PROMPT >>
Without including any pictures, copy every line below exactly.
─── SUPPLIED DATA ───
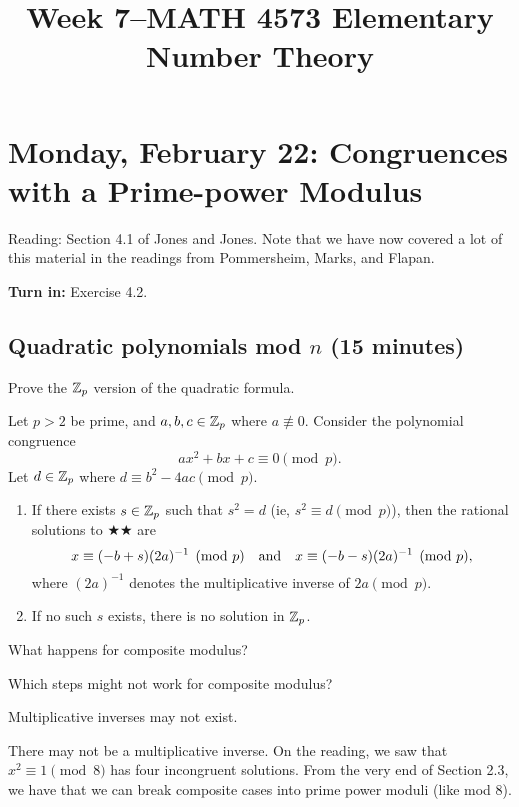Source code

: \documentclass[letterpaper, 11 pt]{article}
\title{Week 7--MATH 4573 Elementary Number Theory}
\begin{document}
\maketitle
\tableofcontents
\section{Monday, February 22: Congruences with a Prime-power Modulus}

Reading: Section 4.1 of Jones and Jones. Note that we have now covered a lot of this material in the readings from Pommersheim, Marks, and Flapan.

{\bf Turn in:} Exercise 4.2.
\subsection{Quadratic polynomials mod $n$ (15 minutes)}

\begin{br}
Prove the $\mathbb Z_p$ version of the quadratic  formula. 

 Let $p>2$ be prime, and $a,b,c\in\mathbb Z_p$ where $a\not\equiv 0$. Consider the polynomial congruence \[ax^2+bx+c\equiv0\pmod p.\tag{$\bigstar\bigstar$}\] Let $d\in \mathbb Z_p$ where $d\equiv b^2-4ac \pmod p$. 
\begin{enumerate}
 \item If there exists $s\in\mathbb Z_p$ such that $s^2=d$ (ie, $s^2\equiv d\pmod p$), then the rational solutions to $\bigstar\bigstar$ are \[x\equiv(-b+s)(2a)^{-1}\pmod p\quad\textnormal{and}\quad x\equiv(-b-s)(2a)^{-1}\pmod p,\] where $(2a)^{-1}$ denotes the multiplicative inverse of $2a \pmod p$.%
 \item If no such $s$ exists, there is no solution in $\mathbb Z_p$.
\end{enumerate}

\end{br}

What happens for composite modulus? 
\begin{cb}
Which steps might not work for composite modulus?\end{cb}
\begin{solution}
 Multiplicative inverses may not exist.
\end{solution}
There may not be a multiplicative inverse. On the reading, we saw that $x^2\equiv 1 \pmod 8$ has four incongruent solutions. From the very end of Section 2.3, we have that we can break composite cases into prime power moduli (like mod 8).
\end{document}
───
REPLY >>
Source code

: \documentclass[letterpaper, 11 pt]{article}
\title{Week 7--MATH 4573 Elementary Number Theory}
\begin{document}
\maketitle
\tableofcontents
\section{Monday, February 22: Congruences with a Prime-power Modulus}

Reading: Section 4.1 of Jones and Jones. Note that we have now covered a lot of this material in the readings from Pommersheim, Marks, and Flapan.

{\bf Turn in:} Exercise 4.2.
\subsection{Quadratic polynomials mod $n$ (15 minutes)}

\begin{br}
Prove the $\mathbb Z_p$ version of the quadratic  formula. 

 Let $p>2$ be prime, and $a,b,c\in\mathbb Z_p$ where $a\not\equiv 0$. Consider the polynomial congruence \[ax^2+bx+c\equiv0\pmod p.\tag{$\bigstar\bigstar$}\] Let $d\in \mathbb Z_p$ where $d\equiv b^2-4ac \pmod p$. 
\begin{enumerate}
 \item If there exists $s\in\mathbb Z_p$ such that $s^2=d$ (ie, $s^2\equiv d\pmod p$), then the rational solutions to $\bigstar\bigstar$ are \[x\equiv(-b+s)(2a)^{-1}\pmod p\quad\textnormal{and}\quad x\equiv(-b-s)(2a)^{-1}\pmod p,\] where $(2a)^{-1}$ denotes the multiplicative inverse of $2a \pmod p$.%
 \item If no such $s$ exists, there is no solution in $\mathbb Z_p$.
\end{enumerate}

\end{br}

What happens for composite modulus? 
\begin{cb}
Which steps might not work for composite modulus?\end{cb}
\begin{solution}
 Multiplicative inverses may not exist.
\end{solution}
There may not be a multiplicative inverse. On the reading, we saw that $x^2\equiv 1 \pmod 8$ has four incongruent solutions. From the very end of Section 2.3, we have that we can break composite cases into prime power moduli (like mod 8).
\end{document}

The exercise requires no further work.